= François Taillandier =

French writer (1955–2026)

François Taillandier (1955 – 23 June 2026) was a French writer portraying the French contemporary society.

==Background==
As a 12-year-old, Taillandier was inspired by Henri Vernes, creator of Bob Morane. In 1968 he began to read Honoré de Balzac. This classic French writer and Edmond Rostand, Cyrano's father, had a strong influence on him. Attending classical literature studies in the university, he graduated in 1977 with a memoir about the Marquis de Sade.

In 1979 he taught literature for four years before resigning from his position to become a full-time writer.

In 1984 he became journalist for the Revue Hebdo. Taillandier finds the inspiration walking in Paris, listening to conversations while in the bistros. In 2006 he was appointed president of the Société des gens de lettres. Taillandier, divorcé, is the father of three.

==Works==
In 1990 Taillandier published Les Clandestins, rewarded by the Prix Jean-Freustié. In 1992 the novel Les Nuits Racine received the Roger Nimier Prize.

In 1999 Anielka is published and received the Grand Prix du roman de l'Académie française.

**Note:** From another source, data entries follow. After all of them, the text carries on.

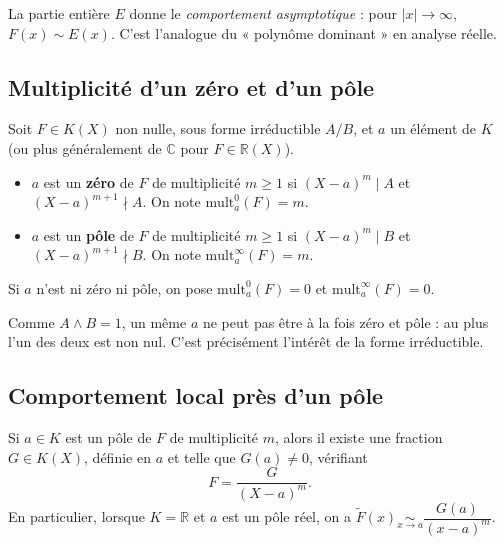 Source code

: \begin{remarque}
La partie entière $E$ donne le \emph{comportement asymptotique} : pour $|x| \to \infty$, $F(x) \sim E(x)$. C'est l'analogue du « polynôme dominant » en analyse réelle.
\end{remarque}

\subsection{Multiplicité d'un zéro et d'un pôle}

\begin{definition}
Soit $F \in K(X)$ non nulle, sous forme irréductible $A/B$, et $a$ un élément de $K$ (ou plus généralement de $\mathbb{C}$ pour $F \in \mathbb{R}(X)$).
\begin{itemize}
    \item $a$ est un \textbf{zéro} de $F$ de multiplicité $m \ge 1$ si $(X - a)^m \mid A$ et $(X - a)^{m+1} \nmid A$. On note $\mathrm{mult}^0_a(F) = m$.
    \item $a$ est un \textbf{pôle} de $F$ de multiplicité $m \ge 1$ si $(X - a)^m \mid B$ et $(X - a)^{m+1} \nmid B$. On note $\mathrm{mult}^\infty_a(F) = m$.
\end{itemize}
Si $a$ n'est ni zéro ni pôle, on pose $\mathrm{mult}^0_a(F) = 0$ et $\mathrm{mult}^\infty_a(F) = 0$.
\end{definition}

\begin{remarque}
Comme $A \wedge B = 1$, un même $a$ ne peut pas être à la fois zéro et pôle : au plus l'un des deux est non nul. C'est précisément l'intérêt de la forme irréductible.
\end{remarque}

\subsection{Comportement local près d'un pôle}

\begin{proposition}
Si $a \in K$ est un pôle de $F$ de multiplicité $m$, alors il existe une fraction $G \in K(X)$, définie en $a$ et telle que $G(a) \neq 0$, vérifiant
\[ F = \frac{G}{(X - a)^m}. \]
En particulier, lorsque $K = \mathbb{R}$ et $a$ est un pôle réel, on a $\widetilde{F}(x) \underset{x \to a}{\sim} \dfrac{G(a)}{(x - a)^m}$.
\end{proposition}

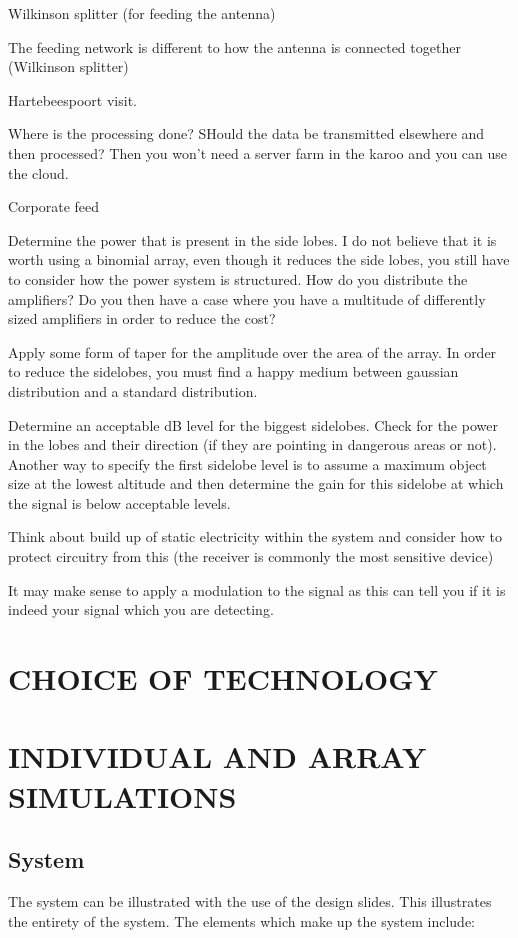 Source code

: \documentclass[11pt]{witseiepaper}
\begin{document}
Wilkinson splitter (for feeding the antenna)

The feeding network is different to how the antenna is connected together (Wilkinson splitter)

Hartebeespoort visit.

Where is the processing done? SHould the data be transmitted elsewhere and then processed? Then you won't need a server farm in the karoo and you can use the cloud.


Corporate feed

Determine the power that is present in the side lobes. 
I do not believe that it is worth using a binomial array, even though it reduces the side lobes, you still have to consider how the power system is structured. How do you distribute the amplifiers? Do you then have a case where you have a multitude of differently sized amplifiers in order to reduce the cost? 

Apply some form of taper for the amplitude over the area of the array.
In order to reduce the sidelobes, you must find a happy medium between gaussian distribution and a standard distribution.

Determine an acceptable dB level for the biggest sidelobes. Check for the power in the lobes and their direction (if they are pointing in dangerous areas or not). Another way to specify the first sidelobe level is to assume a maximum object size at the lowest altitude and then determine the gain for this sidelobe at which the signal is below acceptable levels.

Think about build up of static electricity within the system and consider how to protect circuitry from this (the receiver is commonly the most sensitive device)

It may make sense to apply a modulation to the signal as this can tell you if it is indeed your signal which you are detecting.



\section{CHOICE OF TECHNOLOGY}

\section{INDIVIDUAL AND ARRAY SIMULATIONS}

\subsection{System}
The system can be illustrated with the use of the design slides. This illustrates the entirety of the system.
The elements which make up the system include:
\end{document}
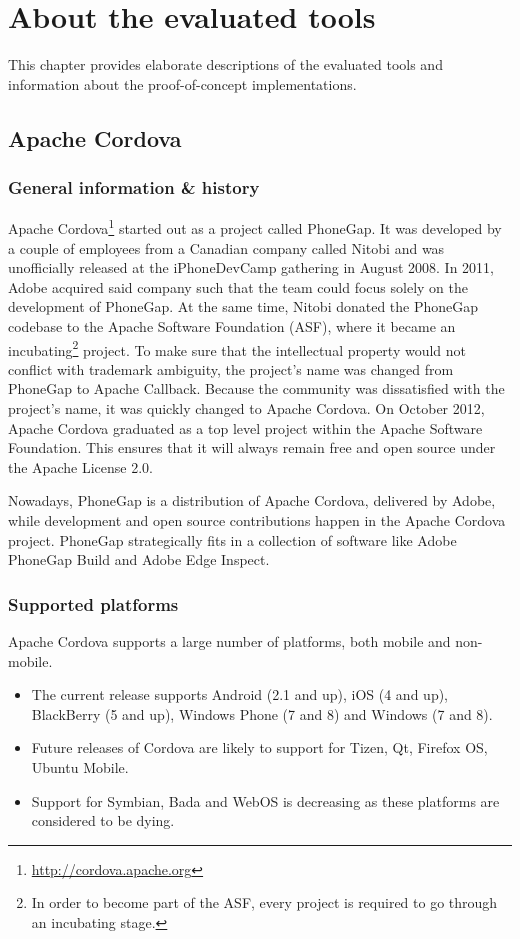 \chapter{About the evaluated tools}
\label{chap:tools}

This chapter provides elaborate descriptions of the evaluated tools and information about the proof-of-concept implementations. 

\section{Apache Cordova}

\subsection{General information \& history}

Apache Cordova\footnote{\url{http://cordova.apache.org}} started out as a project called PhoneGap. It was developed by a couple of employees from a Canadian company called Nitobi and was unofficially released at the iPhoneDevCamp gathering in August 2008. In 2011, Adobe acquired said company such that the team could focus solely on the development of PhoneGap. At the same time, Nitobi donated the PhoneGap codebase to the Apache Software Foundation (ASF), where it became an incubating\footnote{In order to become part of the ASF, every project is required to go through an incubating stage.} project. To make sure that the intellectual property would not conflict with trademark ambiguity, the project's name was changed from PhoneGap to Apache Callback. Because the community was dissatisfied with the project's name, it was quickly changed to Apache Cordova. On October 2012, Apache Cordova graduated as a top level project within the Apache Software Foundation. This ensures that it will always remain free and open source under the Apache License 2.0.

Nowadays, PhoneGap is a distribution of Apache Cordova, delivered by Adobe, while development and open source contributions happen in the Apache Cordova project. PhoneGap strategically fits in a collection of software like Adobe PhoneGap Build and Adobe Edge Inspect. 

\subsection{Supported platforms}
\label{sec:ac:support}

Apache Cordova supports a large number of platforms, both mobile and non-mobile.
\begin{itemize}
    \item The current release supports Android (2.1 and up), iOS (4 and up), BlackBerry (5 and up), Windows Phone (7 and 8) and Windows (7 and 8). 
    \item Future releases of Cordova are likely to support for Tizen, Qt, Firefox OS, Ubuntu Mobile.
    \item Support for Symbian, Bada and WebOS is decreasing as these platforms are considered to be dying. 
\end{itemize}

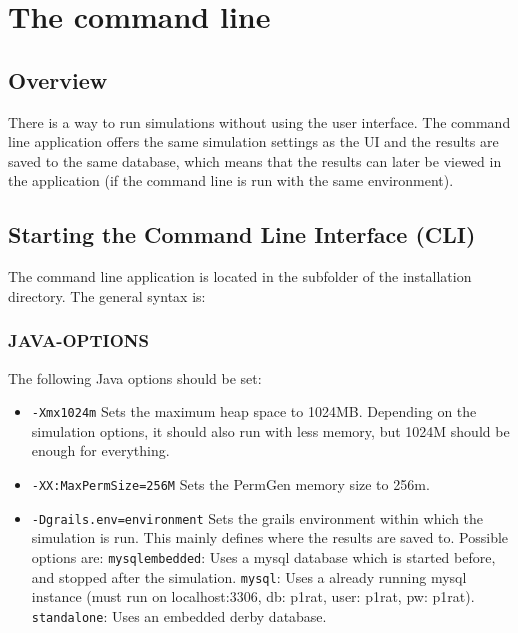 \chapter{The command line}
\label{chap:cli}

\section{Overview}
There is a way to run simulations without using the user interface. The command line application offers the same simulation settings as the UI and the results are saved to the same database, which means that the results
can later be viewed in the application (if the command line is run with the same environment).

\section{Starting the Command Line Interface (CLI)}
\label{sec:cli_start}

The command line application is located in the  subfolder of the
installation directory. The general syntax is:

\subsection{JAVA-OPTIONS}

The following Java options should be set:

\begin{itemize}
	\item \texttt{-Xmx1024m} Sets the maximum heap space to 1024MB. Depending on the simulation options, it should also run with less memory, but 1024M should be enough for everything.
	\item \texttt{-XX:MaxPermSize=256M} Sets the PermGen memory size to 256m.
	\item \texttt{-Dgrails.env=environment} Sets the grails environment within which the simulation is run. This mainly defines where the results are saved to.
		Possible options are: \texttt{mysqlembedded}: Uses a mysql database which is started before, and stopped after the simulation. \texttt{mysql}: Uses a already running mysql instance (must run on localhost:3306, db: p1rat, user: p1rat, pw: p1rat). \texttt{standalone}: Uses an embedded derby database.
\end{itemize}

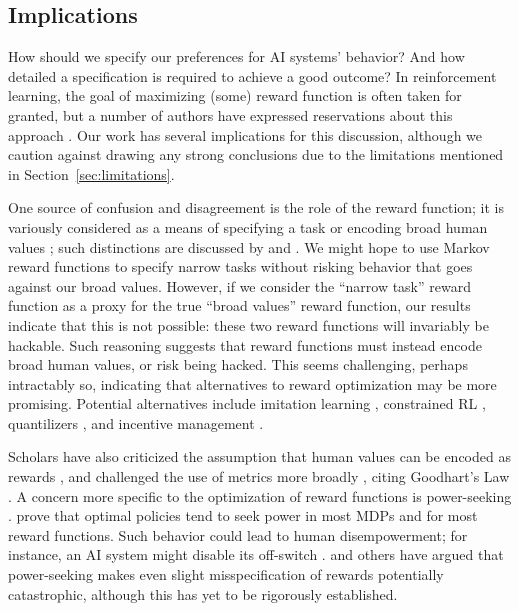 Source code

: \documentclass{article}
\theoremstyle{definition}
\theoremstyle{remark}
\begin{document}
\subsection{Implications}\label{sec:implications}

How should we specify our preferences for AI systems' behavior?
And how detailed a specification is required to achieve a good outcome?
In reinforcement learning, the goal of maximizing (some) reward function is often taken for granted, but a number of authors have expressed reservations about this approach \citep{gabriel2020artificial, Dobbe2021hard, Hadfield2016Cooperative, hadfield2017inverse, bostrom2014superintelligence}.
Our work has several implications for this discussion, although we caution against drawing any strong conclusions due to the limitations mentioned in Section~\ref{sec:limitations}.

One source of confusion and disagreement is the role of the reward function; it is variously considered as a means of specifying a task \citep{leike2018scalable} or encoding broad human values \citep{Dewey2011learning}; such distinctions are discussed by \citet{christiano_narrow_alignment} and \citet{gabriel2020artificial}.
We might hope to use Markov reward functions to specify narrow tasks without risking behavior that goes against our broad values.
However, if we consider the ``narrow task'' reward function as a proxy for the true ``broad values'' reward function, our results indicate that this is not possible: these two reward functions will invariably be hackable.
Such reasoning suggests that reward functions must instead encode broad human values, or risk being hacked.
This seems challenging, perhaps intractably so, indicating that alternatives to reward optimization may be more promising.
Potential alternatives include imitation learning \citep{ross2011reduction}, 
constrained RL \citep{Csaba2020con}, quantilizers \citep{taylor2016quantilizers}, and incentive management \citep{everitt2019understanding}.





Scholars have also criticized the assumption that human values can be encoded as rewards \citep{Dobbe2021hard}, and challenged the use of metrics more broadly \citep{oneil2016weapons,thomas2022reliance}, citing Goodhart's Law \citep{Manheim2018Categorizing, goodhart1984problems}.
A concern more specific to the optimization of reward functions is power-seeking \citep{turner2021optimalneurips, bostrom2012superintelligent, omohundro2008basic}.
\citet{turner2021optimalneurips} prove that optimal policies tend to seek power in most MDPs and for most reward functions. 
Such behavior could lead to human disempowerment; for instance, an AI system might disable its off-switch \citep{Hadfield2016the}.
\citet{bostrom2014superintelligence} and others have argued that power-seeking makes even slight misspecification of rewards potentially catastrophic, although this has yet to be rigorously established.
\end{document}
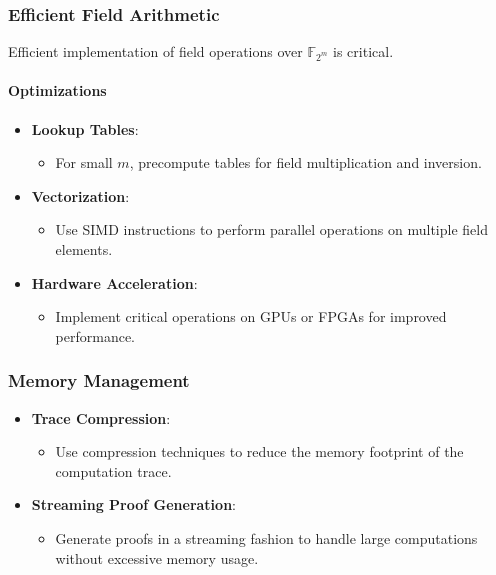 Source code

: \documentclass{article}
\theoremstyle{plain}
\theoremstyle{definition}
\theoremstyle{remark}
\theoremstyle{problem}
\begin{document}
\subsubsection{Efficient Field Arithmetic}

Efficient implementation of field operations over $\mathbb{F}_{2^m}$ is critical.

\paragraph{Optimizations}

\begin{itemize}
    \item \textbf{Lookup Tables}:

    \begin{itemize}
        \item For small $m$, precompute tables for field multiplication and inversion.
    \end{itemize}

    \item \textbf{Vectorization}:

    \begin{itemize}
        \item Use SIMD instructions to perform parallel operations on multiple field elements.
    \end{itemize}

    \item \textbf{Hardware Acceleration}:

    \begin{itemize}
        \item Implement critical operations on GPUs or FPGAs for improved performance.
    \end{itemize}
\end{itemize}

\subsubsection{Memory Management}

\begin{itemize}
    \item \textbf{Trace Compression}:

    \begin{itemize}
        \item Use compression techniques to reduce the memory footprint of the computation trace.
    \end{itemize}

    \item \textbf{Streaming Proof Generation}:

    \begin{itemize}
        \item Generate proofs in a streaming fashion to handle large computations without excessive memory usage.
    \end{itemize}
\end{itemize}
\end{document}
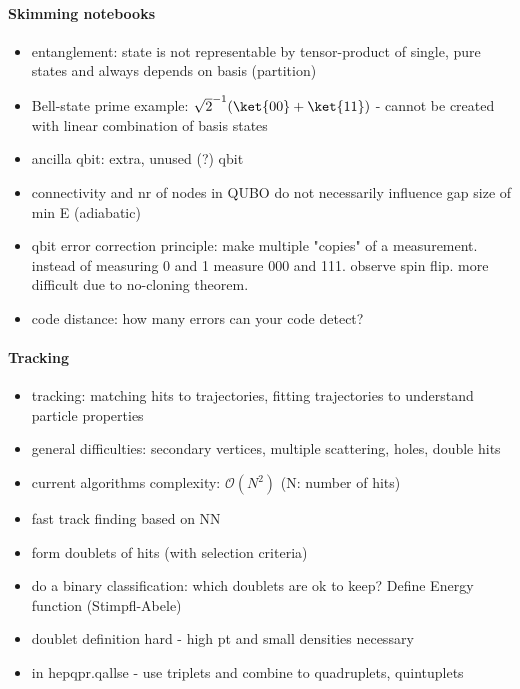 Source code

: \paragraph{Skimming notebooks}
\begin{itemize}
  \item entanglement: state is not representable by tensor-product of single, pure states and always depends on basis (partition)
  \item Bell-state prime example: $\sqrt{2}^{-1}(\ket{00}+\ket{11})$ - cannot be created with linear combination of basis states
  \item ancilla qbit: extra, unused (?) qbit
  \item connectivity and nr of nodes in QUBO do not necessarily influence gap
	size of min E (adiabatic)
  \item qbit error correction principle: make multiple "copies" of a
	measurement. instead of measuring 0 and 1 measure 000 and 111. observe spin
	flip. more difficult due to no-cloning theorem.
  \item code distance: how many errors can your code detect?
\end{itemize}

\paragraph{Tracking}
\begin{itemize}
  \item tracking: matching hits to trajectories, fitting trajectories to understand particle properties
  \item general difficulties: secondary vertices, multiple scattering, holes, double hits
  \item current algorithms complexity: $\mathcal{O}(N^2)$ (N: number of hits)
\end{itemize}
\begin{itemize}
  \item fast track finding based on NN
  \item form doublets of hits (with selection criteria)
  \item do a binary classification: which doublets are ok to keep? Define Energy function (Stimpfl-Abele)
  \item doublet definition hard - high pt and small densities necessary
  \item in hepqpr.qallse - use triplets and combine to quadruplets, quintuplets
\end{itemize}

In 2005 he published Option Paradis, the first novel in a series of a five-interlinked novels cycle, divided in fifty-five chapters (eleven chapters each novel) called La Grande Intrigue (The Big Plot), reviving a French classical literature tradition (La Comédie Humaine by Honoré de Balzac, Les Rougon-Macquart by Émile Zola). Following the evolution of five families through five generations, this work will be completed in 2010, celebrating the Taillandier's fifty-fifth anniversary. Telling, the second novel of this series was published in 2006.

==Later life and death==
Taillandier wrote for French newspapers Le Figaro, l'Humanité and la Montagne and kept developing La Grande Intrigue, writing "only when everybody is sleeping".

Taillandier died on 23 June 2026, at the age of 71.

==Bibliography==

===Novels===
- Personages de la rue du Couteau (Julliard, 1984)
- Tott (Julliard, 1985)
- Benoît ou les contemporains obscurs (Julliard, 1986)
- Les clandestins (De Fallois, 1990)
- Les Nuits Racine (De Fallois, 1992)
- Mémoires de Monte-Cristo (De Fallois, 1994)
- Des hommes qui s'éloignent (Fayard, 1997)
- Anielka (Stock, 1999)
- Journal de Marseille (Rocher, 1999)
- N6, La route de l'Italie (Stock, 2000)
- Le cas Gentile, (Stock, 2001)
- Option paradis (Stock, 2005)
- Telling (Stock, 2006)
- Il n'y a personne dans les tombes (Stock, 2007)

===Short stories===
- Intrigues (00h00 editions, 2001)

===Essays===
- Aragon (Fayard, 1997)
- Borges (François Bourin, 1993)
- Les parents lâcheurs (Rocher, 2001)

===Biography===
- Balzac (Gallimard, Folio)

==Citations==
- Tout une part de la production romanesque contemporaine est rassurante. Ce sont des romans qui miment le roman. Ils trahissent une grande nostalgie pour le passé.